Les había visto en anteriores sesiones de cine a lo largo de los años, con sus caritas mugrientas observando la película como si fuese algún espléndido milagro, y las mejillas hinchadas de chicle y palomitas de maíz. Pero nunca les había mirado realmente hasta que aquel gordinflón, cuyo amigo decía que había sido asesinado, le había interrogado en el quiosco de música hacía aproximadamente un mes. Después, aquel sorprendente muchachito había llamado a la puerta del señor Ashley-Montague y había tenido la audacia de robar un ejemplar encuadernado en cuero de El Libro de la Ley traducido por Crowley.

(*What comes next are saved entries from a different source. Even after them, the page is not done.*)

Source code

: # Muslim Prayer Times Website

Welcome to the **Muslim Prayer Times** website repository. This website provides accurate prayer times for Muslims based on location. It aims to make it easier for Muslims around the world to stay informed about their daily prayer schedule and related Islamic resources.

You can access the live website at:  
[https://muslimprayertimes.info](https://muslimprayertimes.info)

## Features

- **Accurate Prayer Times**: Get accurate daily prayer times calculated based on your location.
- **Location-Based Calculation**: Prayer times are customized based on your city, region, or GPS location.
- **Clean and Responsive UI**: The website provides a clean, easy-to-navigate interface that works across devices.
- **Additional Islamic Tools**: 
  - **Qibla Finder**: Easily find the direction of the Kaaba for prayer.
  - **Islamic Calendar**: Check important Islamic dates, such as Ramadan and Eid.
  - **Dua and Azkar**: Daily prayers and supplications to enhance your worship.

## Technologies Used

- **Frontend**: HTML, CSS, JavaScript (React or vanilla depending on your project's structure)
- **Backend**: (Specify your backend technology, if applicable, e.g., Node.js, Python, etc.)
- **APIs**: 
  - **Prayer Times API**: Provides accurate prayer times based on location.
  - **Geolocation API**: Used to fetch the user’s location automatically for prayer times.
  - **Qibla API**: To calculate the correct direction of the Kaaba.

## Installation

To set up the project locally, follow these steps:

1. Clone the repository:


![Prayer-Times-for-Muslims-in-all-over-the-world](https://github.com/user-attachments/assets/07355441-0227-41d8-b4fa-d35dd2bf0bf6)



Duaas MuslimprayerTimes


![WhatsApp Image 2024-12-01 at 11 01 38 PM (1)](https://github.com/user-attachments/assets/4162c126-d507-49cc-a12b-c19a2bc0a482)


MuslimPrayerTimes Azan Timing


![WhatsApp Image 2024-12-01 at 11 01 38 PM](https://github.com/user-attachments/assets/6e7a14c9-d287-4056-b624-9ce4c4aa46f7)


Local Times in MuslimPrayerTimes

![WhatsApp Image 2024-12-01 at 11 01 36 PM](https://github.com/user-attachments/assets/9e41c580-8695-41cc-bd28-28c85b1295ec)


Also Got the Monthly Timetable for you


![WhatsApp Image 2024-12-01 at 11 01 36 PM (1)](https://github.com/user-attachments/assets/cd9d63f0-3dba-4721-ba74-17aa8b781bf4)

Él no veía nada en aquel libro que pudiese ayudar a los muchachos, si la Estela Reveladora de su abuelo estuviese realmente despertando de su largo sueño. El señor Ashley-Montague no conocía nada que pudiese ayudarles, si éste era el caso, ni siquiera él mismo.

El millonario apuró su vaso y volvió al quiosco de música, donde Tyler había hecho los últimos preparativos. Todavía no eran las ocho y media de la tarde; generalmente el crepúsculo se alargaba otra media hora en estas latitudes, pero las nubes habían hecho que anocheciese más temprano.

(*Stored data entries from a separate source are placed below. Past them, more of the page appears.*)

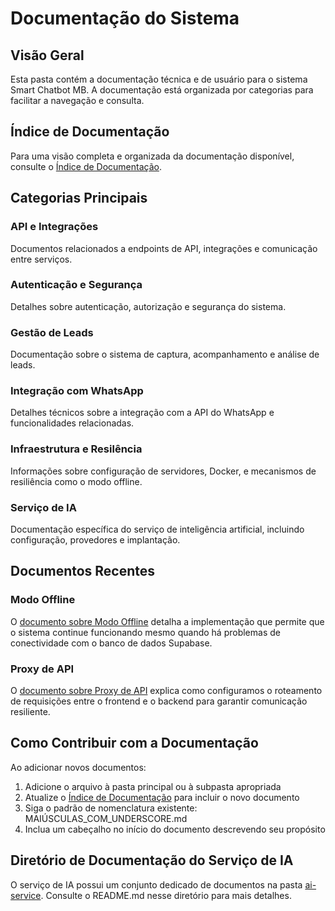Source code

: # Documentação do Sistema

## Visão Geral

Esta pasta contém a documentação técnica e de usuário para o sistema Smart Chatbot MB. A documentação está organizada por categorias para facilitar a navegação e consulta.

## Índice de Documentação

Para uma visão completa e organizada da documentação disponível, consulte o [Índice de Documentação](INDEX.md).

## Categorias Principais

### API e Integrações
Documentos relacionados a endpoints de API, integrações e comunicação entre serviços.

### Autenticação e Segurança
Detalhes sobre autenticação, autorização e segurança do sistema.

### Gestão de Leads
Documentação sobre o sistema de captura, acompanhamento e análise de leads.

### Integração com WhatsApp
Detalhes técnicos sobre a integração com a API do WhatsApp e funcionalidades relacionadas.

### Infraestrutura e Resilência
Informações sobre configuração de servidores, Docker, e mecanismos de resiliência como o modo offline.

### Serviço de IA
Documentação específica do serviço de inteligência artificial, incluindo configuração, provedores e implantação.

## Documentos Recentes

### Modo Offline
O [documento sobre Modo Offline](OFFLINE_MODE.md) detalha a implementação que permite que o sistema continue funcionando mesmo quando há problemas de conectividade com o banco de dados Supabase.

### Proxy de API
O [documento sobre Proxy de API](API_PROXY.md) explica como configuramos o roteamento de requisições entre o frontend e o backend para garantir comunicação resiliente.

## Como Contribuir com a Documentação

Ao adicionar novos documentos:

1. Adicione o arquivo à pasta principal ou à subpasta apropriada
2. Atualize o [Índice de Documentação](INDEX.md) para incluir o novo documento
3. Siga o padrão de nomenclatura existente: MAIÚSCULAS_COM_UNDERSCORE.md
4. Inclua um cabeçalho no início do documento descrevendo seu propósito

## Diretório de Documentação do Serviço de IA

O serviço de IA possui um conjunto dedicado de documentos na pasta [ai-service](ai-service/). Consulte o README.md nesse diretório para mais detalhes.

El señor Ashley-Montague sintió que se apoderaba de él una fuerte impresión de claustrofobia: desde donde se hallaba, el pueblo parecía cercado por unos muros de maíz de dos metros y medio de altura; hacia el sur, más allá de las ruinas de su mansión ancestral; hacia el norte, cuatro largas manzanas por el oscuro túnel de Braid Avenue; hacia el oeste, sólo unos cientos de metros hasta donde la Hard Road torcía al norte, y hacia el este, el callado desafío de Main Street, con sus oscuras tiendas. Todavía no se habían encendido los faroles.

El señor Ashley-Montague no vio a los chicos a quienes estaba buscando. Vio a Charles Sperling, el hijo maleducado de aquel Sperling que había tenido la desfachatez de pedirle un préstamo para algún negocio, y junto a él el musculoso Taylor, de cara de luna, cuyo abuelo había recibido inyecciones de capital por parte del abuelo de Dennis Ashley-Montague a cambio de olvidar algunas cosas en la época del Escándalo.

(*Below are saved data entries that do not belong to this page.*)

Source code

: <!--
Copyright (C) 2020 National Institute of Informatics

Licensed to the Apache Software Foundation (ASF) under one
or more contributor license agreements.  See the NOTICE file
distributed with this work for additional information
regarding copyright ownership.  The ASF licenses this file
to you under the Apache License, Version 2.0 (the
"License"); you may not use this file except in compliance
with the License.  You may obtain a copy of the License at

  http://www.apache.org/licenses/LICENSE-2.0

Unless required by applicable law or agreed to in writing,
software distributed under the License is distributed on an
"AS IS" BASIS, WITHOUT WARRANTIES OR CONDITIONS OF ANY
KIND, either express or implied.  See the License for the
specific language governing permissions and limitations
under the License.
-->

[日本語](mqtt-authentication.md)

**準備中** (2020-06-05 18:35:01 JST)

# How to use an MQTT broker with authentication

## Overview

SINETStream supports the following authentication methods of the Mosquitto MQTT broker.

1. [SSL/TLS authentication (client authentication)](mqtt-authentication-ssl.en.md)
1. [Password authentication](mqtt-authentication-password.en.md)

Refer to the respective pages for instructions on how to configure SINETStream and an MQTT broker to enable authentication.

Pero esta noche había pocos chicos más y no muchas familias. Tal vez les preocupaba el anuncio de un tornado.

El señor Ashley-Montague observó el cielo amarillo y cada vez mas oscuro y se dio cuenta de que ningún pájaro armaba el jaleo acostumbrado en las copas de los altos árboles, al ponerse el sol. Tampoco se oían ruidos de insectos. Ninguna brisa movía las ramas, e incluso la oscuridad tenía un tono amarillo.

El millonario encendió un cigarrillo, se apoyó en la baranda del quiosco de música y consideró dónde podría buscar refugio, si las sirenas anunciaban de pronto la inminencia de un tornado. Aquí no había casas abiertas para él y no iría a las ruinas de la mansión, a pesar de que la bodega estaba intacta, porque los trabajadores que limpiaban la casa, el otoño pasado, habían descubierto túneles sospechosos en la sólida roca.

El señor Ashley-Montague decidió que si había algún aviso serio de tornado o de tormenta fuerte, volvería a la limusina y haría que Tyler le llevase a casa. Los tornados podían arrasar ciudades pequeñas como Elm Haven, pero no prestaban atención a los vehículos de lujo en la carretera, y no se sabía de ninguno que hubiese afectado a Gran View Drive.

Hizo una seña a Tyler con la cabeza, y éste puso la película de dibujos y encendió la lámpara del proyector. Hubo una salva de aplausos no muy entusiastas por parte de las pocas personas sentadas en los bancos o sobre mantas. Tom y Jerry empezaron a perseguirse alrededor de una casa pintada de colores primarios, mientras el señor Ashley-Montague fumaba otro cigarrillo y observaba el cielo al sur de la ciudad.

– ¿Crees que tendremos un tornado? -dijo Dale.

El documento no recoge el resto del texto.